--- SOURCE DATA Enclosed Below ---
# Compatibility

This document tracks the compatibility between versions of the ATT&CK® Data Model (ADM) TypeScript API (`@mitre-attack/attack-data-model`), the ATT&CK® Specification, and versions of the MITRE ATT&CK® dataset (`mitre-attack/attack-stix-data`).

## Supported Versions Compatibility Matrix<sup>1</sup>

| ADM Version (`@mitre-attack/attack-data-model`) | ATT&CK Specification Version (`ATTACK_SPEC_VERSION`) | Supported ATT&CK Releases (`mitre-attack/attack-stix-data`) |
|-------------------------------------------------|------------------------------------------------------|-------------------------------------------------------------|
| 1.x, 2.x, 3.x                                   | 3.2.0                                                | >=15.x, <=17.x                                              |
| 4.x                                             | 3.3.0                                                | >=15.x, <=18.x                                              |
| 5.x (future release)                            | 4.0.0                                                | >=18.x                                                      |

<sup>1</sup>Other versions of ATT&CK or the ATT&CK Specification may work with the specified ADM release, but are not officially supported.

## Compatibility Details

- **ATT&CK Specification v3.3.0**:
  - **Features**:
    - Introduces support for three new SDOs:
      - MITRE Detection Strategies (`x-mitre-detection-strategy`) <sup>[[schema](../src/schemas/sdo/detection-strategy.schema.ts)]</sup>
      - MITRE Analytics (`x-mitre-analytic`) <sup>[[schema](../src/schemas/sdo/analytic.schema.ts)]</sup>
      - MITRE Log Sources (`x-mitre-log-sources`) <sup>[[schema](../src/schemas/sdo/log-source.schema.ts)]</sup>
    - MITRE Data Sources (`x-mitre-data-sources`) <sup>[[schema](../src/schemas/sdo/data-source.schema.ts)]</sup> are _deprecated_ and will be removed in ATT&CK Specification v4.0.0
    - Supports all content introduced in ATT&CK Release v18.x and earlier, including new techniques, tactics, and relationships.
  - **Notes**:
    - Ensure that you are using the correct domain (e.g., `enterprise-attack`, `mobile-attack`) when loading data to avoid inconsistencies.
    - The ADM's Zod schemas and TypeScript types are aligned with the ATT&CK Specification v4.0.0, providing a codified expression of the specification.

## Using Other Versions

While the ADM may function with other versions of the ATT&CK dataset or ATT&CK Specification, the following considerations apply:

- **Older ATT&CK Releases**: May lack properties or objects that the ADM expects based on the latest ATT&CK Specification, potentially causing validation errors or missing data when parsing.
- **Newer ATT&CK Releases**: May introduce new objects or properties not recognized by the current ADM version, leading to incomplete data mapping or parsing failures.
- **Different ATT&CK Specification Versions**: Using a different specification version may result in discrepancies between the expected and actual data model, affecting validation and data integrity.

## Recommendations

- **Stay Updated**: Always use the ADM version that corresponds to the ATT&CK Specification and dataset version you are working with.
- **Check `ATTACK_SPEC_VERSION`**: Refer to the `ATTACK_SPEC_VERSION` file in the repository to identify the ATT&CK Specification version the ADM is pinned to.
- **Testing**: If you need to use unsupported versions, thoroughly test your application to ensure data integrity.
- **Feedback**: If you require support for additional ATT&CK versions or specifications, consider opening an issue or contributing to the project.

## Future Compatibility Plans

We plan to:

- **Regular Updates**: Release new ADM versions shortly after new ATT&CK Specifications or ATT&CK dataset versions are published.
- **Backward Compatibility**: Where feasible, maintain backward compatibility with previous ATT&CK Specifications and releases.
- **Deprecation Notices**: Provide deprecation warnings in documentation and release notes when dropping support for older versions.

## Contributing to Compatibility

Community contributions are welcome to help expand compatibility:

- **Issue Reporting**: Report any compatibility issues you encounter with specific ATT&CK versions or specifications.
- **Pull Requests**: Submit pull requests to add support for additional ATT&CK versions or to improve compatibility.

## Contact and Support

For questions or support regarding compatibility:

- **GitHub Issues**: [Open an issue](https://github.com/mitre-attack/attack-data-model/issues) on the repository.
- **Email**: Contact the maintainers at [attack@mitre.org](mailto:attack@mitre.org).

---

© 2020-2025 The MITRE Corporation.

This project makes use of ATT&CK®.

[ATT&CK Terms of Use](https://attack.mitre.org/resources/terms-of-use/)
--- End of Enclosed SOURCE DATA ---
--- SOURCE DATA Enclosed Below ---
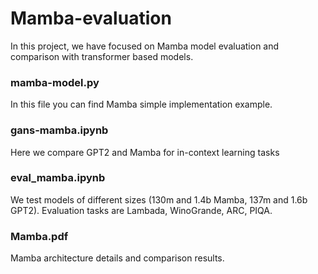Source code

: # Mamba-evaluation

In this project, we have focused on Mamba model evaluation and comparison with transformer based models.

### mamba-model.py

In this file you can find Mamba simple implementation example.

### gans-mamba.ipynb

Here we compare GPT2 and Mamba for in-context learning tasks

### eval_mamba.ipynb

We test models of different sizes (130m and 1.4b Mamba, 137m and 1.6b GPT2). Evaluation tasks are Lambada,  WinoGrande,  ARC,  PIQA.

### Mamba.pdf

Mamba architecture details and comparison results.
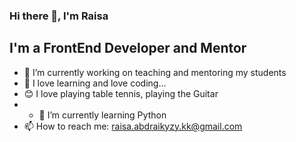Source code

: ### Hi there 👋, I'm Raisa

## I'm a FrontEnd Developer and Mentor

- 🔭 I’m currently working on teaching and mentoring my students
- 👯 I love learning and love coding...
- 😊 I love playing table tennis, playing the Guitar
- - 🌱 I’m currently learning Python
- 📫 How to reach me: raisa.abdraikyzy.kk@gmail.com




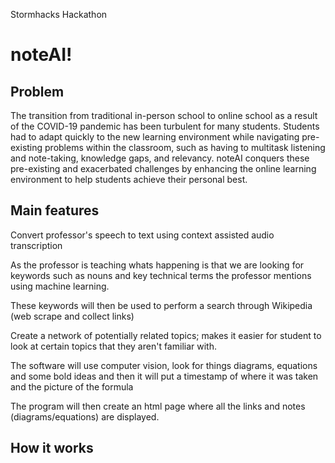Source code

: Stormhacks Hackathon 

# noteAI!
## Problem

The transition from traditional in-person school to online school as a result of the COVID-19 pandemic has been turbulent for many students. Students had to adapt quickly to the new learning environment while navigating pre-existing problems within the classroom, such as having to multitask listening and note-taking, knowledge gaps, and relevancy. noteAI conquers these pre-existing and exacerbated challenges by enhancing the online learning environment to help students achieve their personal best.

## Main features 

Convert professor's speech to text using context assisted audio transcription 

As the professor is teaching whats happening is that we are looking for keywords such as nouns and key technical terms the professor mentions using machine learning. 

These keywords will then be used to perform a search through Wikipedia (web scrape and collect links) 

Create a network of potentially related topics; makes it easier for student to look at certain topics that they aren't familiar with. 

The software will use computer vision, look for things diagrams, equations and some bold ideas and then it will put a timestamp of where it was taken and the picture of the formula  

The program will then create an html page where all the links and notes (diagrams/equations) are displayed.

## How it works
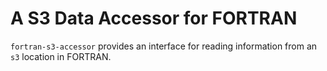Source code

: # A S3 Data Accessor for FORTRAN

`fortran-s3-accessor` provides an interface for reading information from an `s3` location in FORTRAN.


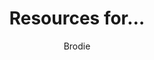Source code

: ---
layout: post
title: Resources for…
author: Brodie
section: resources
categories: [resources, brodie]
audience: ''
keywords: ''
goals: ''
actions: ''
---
--- End of Enclosed SOURCE DATA ---
--- SOURCE DATA Enclosed Below ---
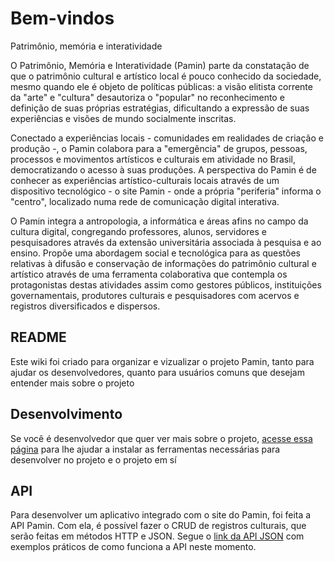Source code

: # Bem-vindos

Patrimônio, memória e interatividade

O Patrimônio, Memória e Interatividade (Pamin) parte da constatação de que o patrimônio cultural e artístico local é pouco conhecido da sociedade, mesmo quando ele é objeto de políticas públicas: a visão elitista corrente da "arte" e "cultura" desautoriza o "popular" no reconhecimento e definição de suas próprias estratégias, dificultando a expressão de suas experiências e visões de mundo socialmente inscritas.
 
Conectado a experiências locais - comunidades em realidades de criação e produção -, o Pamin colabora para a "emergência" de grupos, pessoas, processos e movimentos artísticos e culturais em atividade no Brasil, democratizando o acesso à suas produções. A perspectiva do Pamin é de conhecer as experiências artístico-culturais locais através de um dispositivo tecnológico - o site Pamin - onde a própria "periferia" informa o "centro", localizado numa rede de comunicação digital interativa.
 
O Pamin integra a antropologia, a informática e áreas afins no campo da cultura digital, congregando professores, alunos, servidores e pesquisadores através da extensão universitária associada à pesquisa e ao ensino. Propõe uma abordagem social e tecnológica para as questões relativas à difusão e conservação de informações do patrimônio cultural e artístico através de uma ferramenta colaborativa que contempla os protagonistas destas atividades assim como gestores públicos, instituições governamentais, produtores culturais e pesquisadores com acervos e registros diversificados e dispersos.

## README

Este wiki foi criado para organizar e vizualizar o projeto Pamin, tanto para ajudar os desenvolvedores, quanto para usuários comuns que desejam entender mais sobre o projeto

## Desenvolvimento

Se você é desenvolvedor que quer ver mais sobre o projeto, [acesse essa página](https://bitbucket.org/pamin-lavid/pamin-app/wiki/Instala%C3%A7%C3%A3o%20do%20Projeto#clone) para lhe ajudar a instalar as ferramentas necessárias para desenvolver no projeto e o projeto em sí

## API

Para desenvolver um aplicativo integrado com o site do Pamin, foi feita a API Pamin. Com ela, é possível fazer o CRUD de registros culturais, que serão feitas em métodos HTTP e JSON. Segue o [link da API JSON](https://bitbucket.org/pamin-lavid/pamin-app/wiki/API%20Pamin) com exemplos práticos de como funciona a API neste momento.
--- End of Enclosed SOURCE DATA ---
#### REQUIRED ACTION:
Search the entries for "diagrams" and copy each matching line.

#### TASK RESULT:
The software will use computer vision, look for things diagrams, equations and some bold ideas and then it will put a timestamp of where it was taken and the picture of the formula  
The program will then create an html page where all the links and notes (diagrams/equations) are displayed.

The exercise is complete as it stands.